=== Section Start ===

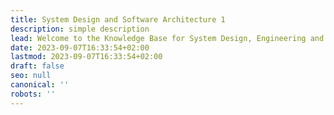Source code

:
```yaml
---
title: System Design and Software Architecture 1
description: simple description
lead: Welcome to the Knowledge Base for System Design, Engineering and Architecture!
date: 2023-09-07T16:33:54+02:00
lastmod: 2023-09-07T16:33:54+02:00
draft: false
seo: null
canonical: ''
robots: ''
---
```



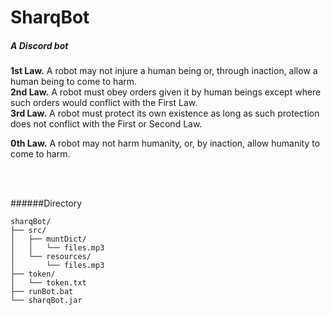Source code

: # SharqBot
##### A Discord bot

**1st Law.** A robot may not injure a human being or, through inaction, allow a human being to come to harm.  
**2nd Law.** A robot must obey orders given it by human beings except where such orders would conflict with the First Law.  
**3rd Law.** A robot must protect its own existence as long as such protection does not conflict with the First or Second Law.  
  
**0th Law.** A robot may not harm humanity, or, by inaction, allow humanity to come to harm.  

<br />
<br />
  
######Directory  
```
sharqBot/
├── src/
│   ├── muntDict/
│   │   └── files.mp3
│   └── resources/
│       └── files.mp3
├── token/
│   └── token.txt
├── runBot.bat
└── sharqBot.jar
```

=== Section End ===

▶ [Exercise brief] Look over the data above and show each line that contains "System".

▶ [Response to this exercise]
title: System Design and Software Architecture 1
lead: Welcome to the Knowledge Base for System Design, Engineering and Architecture!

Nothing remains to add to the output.